== Data extract

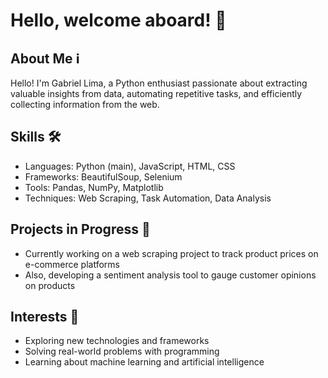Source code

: # Hello, welcome aboard! 🚀

## About Me ℹ️
Hello! I'm Gabriel Lima, a Python enthusiast passionate about extracting valuable insights from data, automating repetitive tasks, and efficiently collecting information from the web.

## Skills 🛠️
- Languages: Python (main), JavaScript, HTML, CSS
- Frameworks: BeautifulSoup, Selenium
- Tools: Pandas, NumPy, Matplotlib
- Techniques: Web Scraping, Task Automation, Data Analysis

## Projects in Progress 💼
- Currently working on a web scraping project to track product prices on e-commerce platforms
- Also, developing a sentiment analysis tool to gauge customer opinions on products

## Interests 🌱
- Exploring new technologies and frameworks
- Solving real-world problems with programming
- Learning about machine learning and artificial intelligence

====

> [Task to carry out] All of the data above should be transcribed verbatim, with pictures omitted.

> [Written response]
Source code

: # Hello, welcome aboard! 🚀

## About Me ℹ️
Hello! I'm Gabriel Lima, a Python enthusiast passionate about extracting valuable insights from data, automating repetitive tasks, and efficiently collecting information from the web.

## Skills 🛠️
- Languages: Python (main), JavaScript, HTML, CSS
- Frameworks: BeautifulSoup, Selenium
- Tools: Pandas, NumPy, Matplotlib
- Techniques: Web Scraping, Task Automation, Data Analysis

## Projects in Progress 💼
- Currently working on a web scraping project to track product prices on e-commerce platforms
- Also, developing a sentiment analysis tool to gauge customer opinions on products

## Interests 🌱
- Exploring new technologies and frameworks
- Solving real-world problems with programming
- Learning about machine learning and artificial intelligence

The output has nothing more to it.